Non deve stupire che sia stato scelto di creare un bar con questo intento. Negli States infatti, ben più che in Europa, è ben salda la tradizione degli sports bar, locali ove ci si riunisce per bere e stare in compagnia mentre si tifa la propria squadra o il proprio sportivo preferito. Le domeniche – o i sabati, per il livello universitario – sono infatti momenti di grande condivisione, gioia se si vince ed ebbrezza, se invece si perde. Naturalmente, non tutti i tifosi riescono ad andare a tifare i propri beniamini – o le proprie beniamine – allo stadio o in palestra e preferiscono seguire le gare in compagnia di altre persone.

È per loro che esistono gli sports bar, luoghi che puntualmente si riempiono quando ci sono importanti appuntamenti sportivi. Parliamo di atleti maschi. I grandi match di pallacanestro, hockey, baseball, football americano, golf e chi più ne ha più ne metta, consentono a numerosi gestori di bar di guadagnare lautamente affollando le proprie sale. Questo discorso, però, non vale per lo sport femminile. Non esistono infatti, neanche nell’America dei bar sportivi, ritrovi dove sia possibile seguire con la stessa attenzione e cura un match conteso da donne. O perlomeno non esistevano. Poi è arrivato The Sports Bra.

Jenny Nguyen di fronte allo Sports Bra che ha aperto a Portland. Foto: Oregon Live.

Questione di mentalità e cultura

Non fosse per il nome, a schermi spenti sarebbe possibile confondere lo Sports Bra con un qualsiasi altro locale sportivo per seguire sfide tra atleti uomini. È quando si azionano i telecomandi, però, che al suo interno cambia tutto. Sui cristalli liquidi del Bra, infatti, si vedono soltanto gare femminili e non si fa mai zapping sui canali che trasmettono partite tra uomini.

Il problema nello sport è principalmente culturale. Se i media danno enorme spazio alla trasmissione televisiva di eventi maschili, altrettanto poco ne concedono a quelli dove in campo ci sono le donne. I dati UNESCO sulla disuguaglianza di genere attestano che il 40% di atleti professionisti, a livello mondiale, è di sesso femminile. Ciononostante, è soltanto il 4% dello sport rosa ad avere copertura mediatica. Ciò conferma come esista un problema di equità nello sport, e non da poco.
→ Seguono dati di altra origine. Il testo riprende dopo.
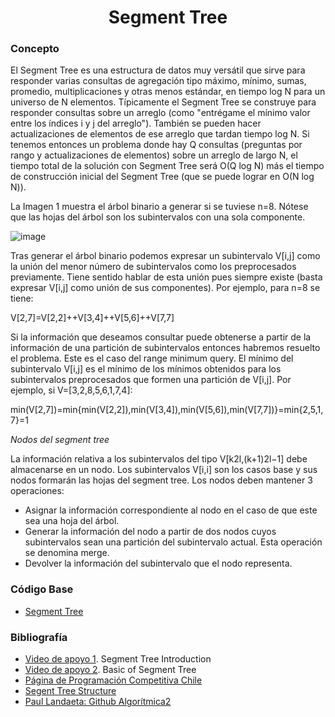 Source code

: <h1 align="center"> Segment Tree </h1>

### Concepto 
El Segment Tree es una estructura de datos muy versátil que sirve para responder varias consultas de agregación tipo máximo, mínimo, sumas, promedio, multiplicaciones y otras menos estándar, en tiempo log N para un universo de N elementos. Típicamente el Segment Tree se construye para responder consultas sobre un arreglo (como "entrégame el mínimo valor entre los índices i y j del arreglo"). También se pueden hacer actualizaciones de elementos de ese arreglo que tardan tiempo log N. Si tenemos entonces un problema donde hay Q consultas (preguntas por rango y actualizaciones de elementos) sobre un arreglo de largo N, el tiempo total de la solución con Segment Tree será Ο(Q log N) más el tiempo de construcción inicial del Segment Tree (que se puede lograr en Ο(N log N)).

La Imagen 1 muestra el árbol binario a generar si se tuviese n=8. Nótese que las hojas del árbol son los subintervalos con una sola componente.

![image](https://user-images.githubusercontent.com/90888080/193922472-5f0f6ff4-8436-4621-a505-1e4bfd4c335b.png)

Tras generar el árbol binario podemos expresar un subintervalo V[i,j] como la unión del menor número de subintervalos como los preprocesados previamente. Tiene sentido hablar de esta unión pues siempre existe (basta expresar V[i,j] como unión de sus componentes). Por ejemplo, para n=8 se tiene:

V[2,7]=V[2,2]++V[3,4]++V[5,6]++V[7,7]

Si la información que deseamos consultar puede obtenerse a partir de la información de una partición de subintervalos entonces habremos resuelto el problema. Este es el caso del range minimum query. El mínimo del subintervalo V[i,j] es el mínimo de los mínimos obtenidos para los subintervalos preprocesados que formen una partición de V[i,j]. Por ejemplo, si V=[3,2,8,5,6,1,7,4]:

min(V[2,7])=min{min(V[2,2]),min(V[3,4]),min(V[5,6]),min(V[7,7])}=min{2,5,1,7}=1

*Nodos del segment tree*

La información relativa a los subintervalos del tipo V[k2l,(k+1)2l−1] debe almacenarse en un nodo. Los subintervalos V[i,i] son los casos base y sus nodos formarán las hojas del segment tree. Los nodos deben mantener 3 operaciones:

- Asignar la información correspondiente al nodo en el caso de que este sea una hoja del árbol.
- Generar la información del nodo a partir de dos nodos cuyos subintervalos sean una partición del subintervalo actual. Esta operación se denomina merge.
- Devolver la información del subintervalo que el nodo representa.

### Código Base
- [Segment Tree](https://github.com/PabloAcker/Algoritmica/blob/main/Cap1%20Estructura%20de%20Datos/Segment%20Tree/segmentTree.cpp)

### Bibliografía
- [Video de apoyo 1](https://www.youtube.com/watch?v=2FShdqn-Oz8). Segment Tree Introduction
- [Video de apoyo 2](https://www.youtube.com/watch?v=Ic7OO3Uw6J0&t=1s). Basic of Segment Tree
- [Página de Programación Competitiva Chile](https://progcomp.cl/segmenttree)
- [Segent Tree Structure](https://libreim.github.io/blog/2015/07/17/segment-tree/)
- [Paul Landaeta: Github Algorítmica2](https://github.com/PaulLandaeta/algoritmica2/tree/master/contenido/Estructura_de_datos/Segment_tree)
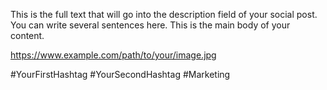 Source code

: This is the full text that will go into the description field of your social post. You can write several sentences here. This is the main body of your content.

https://www.example.com/path/to/your/image.jpg

#YourFirstHashtag #YourSecondHashtag #Marketing
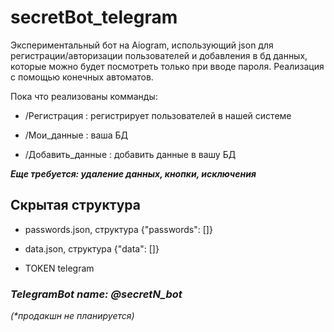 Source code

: # secretBot_telegram

Экспериментальный бот на Aiogram, использующий json для регистрации/авторизации пользователей и добавления в бд данных, которые можно будет посмотреть
только при вводе пароля. Реализация с помощью конечных автоматов.


Пока что реализованы комманды: 

- /Регистрация : регистрирует пользователей в нашей системе

- /Мои_данные : ваша БД

- /Добавить_данные : добавить данные в вашу БД

<b><i>Еще требуется: удаление данных, кнопки, исключения</i></b>

<h2><b>Скрытая структура</b></h2> 

- passwords.json, структура {"passwords": []}

- data.json, структура {"data": []}

- TOKEN telegram

<h3><i>TelegramBot name: @secretN_bot</i></h3>
<i>(*продакшн не планируется)</i>
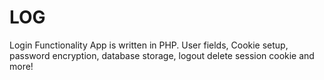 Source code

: # LOG
Login Functionality App is written in PHP. User fields, Cookie setup, password encryption, database storage, logout delete session cookie and more!

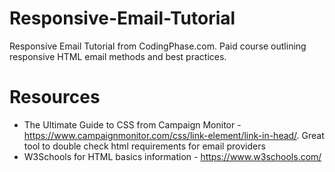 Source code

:# Responsive-Email-Tutorial

Responsive Email Tutorial from CodingPhase.com. Paid course outlining responsive HTML email methods and best practices.

# Resources

- The Ultimate Guide to CSS from Campaign Monitor - https://www.campaignmonitor.com/css/link-element/link-in-head/. Great tool to double check html requirements for email providers
- W3Schools for HTML basics information - https://www.w3schools.com/
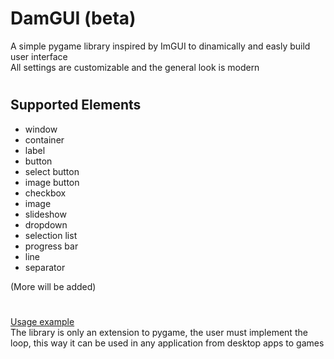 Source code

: # DamGUI (beta)

A simple pygame library inspired by ImGUI to dinamically and easly build user interface <br>
All settings are customizable and the general look is modern
#
## Supported Elements

- window
- container
- label
- button
- select button
- image button
- checkbox
- image
- slideshow
- dropdown
- selection list
- progress bar
- line
- separator<br>

(More will be added)
#
[Usage example](example.py) <br>
The library is only an extension to pygame, the user must implement the loop, this way it can be used in any application from desktop apps to games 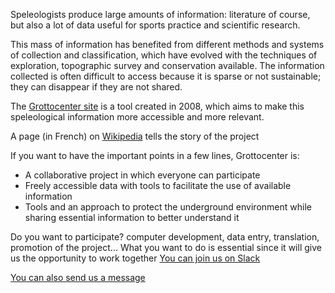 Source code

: Speleologists produce large amounts of information: literature of course, but also a lot of data useful for sports practice and scientific research.

This mass of information has benefited from different methods and systems of collection and classification, which have evolved with the techniques of exploration, topographic survey and conservation available. The information collected is often difficult to access because it is sparse or not sustainable; they can disappear if they are not shared.

The [Grottocenter site](https://grottocenter.org) is a tool created in 2008, which aims to make this speleological information more accessible and more relevant.

A page (in French) on [Wikipedia](https://fr.wikipedia.org/wiki/Grottocenter) tells the story of the project

If you want to have the important points in a few lines, Grottocenter is:
- A collaborative project in which everyone can participate
- Freely accessible data with tools to facilitate the use of available information
- Tools and an approach to protect the underground environment while sharing essential information to better understand it

Do you want to participate? computer development, data entry, translation, promotion of the project... What you want to do is essential since it will give us the opportunity to work together
[You can join us on Slack](grottocenter.slack.com)

[You can also send us a message](https://en.wikicaves.org/contact)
“Proprio qui sta il nostro approccio. Vogliamo far sì che quel 4% venga mostrato e faccia rumore.”

Ha affermato Jenny Nguyen, fondatrice di The Sports Bra, all’agenzia di stampa ANSA.  Uno studio congiunto delle università della California del Sud e Purdue ha messo in luce come, nel 2019, il 95% della copertura sportiva televisiva statunitense è stata dedicata a gare maschili.

L’uguaglianza non passa solo attraverso la ripartizione del tempo di permanenza sullo schermo; l’uguaglianza è anche poter contare su ciò di cui si ha bisogno per avere successo. Gli sport femminili necessitano di un movimento, The Sports Bra comunica quell’idea. A malapena si conosce la storia delle donne nel football.”

Ha aggiunto Leah Hinkle, la general manager delle Oregon Ravens di football americano femminile.

È però fuor d’ogni dubbio il fatto che aumentare la visibilità sia un passaggio fondamentale, tanto per attirare donne verso il mondo dello sport quanto per creare una community di tifosi e tifose interessati a seguire le gesta sportive in rosa. Perché si riescano a consolidare le fondamenta di un movimento paritario occorre garantire serbatoi di atlete di dimensioni importanti. I dati della Women’s Sports Foundation affermano come, prima che una ragazzina compia 14 anni, sia molto più probabile che abbandoni uno sport, con un’incidenza doppia rispetto a quella di un suo coetaneo. Se poi si tratta di una persona appartenente alla comunità Lgbtq+, è ancora più facile che si allontani presto dallo sport e non raggiunga mai l’agonismo.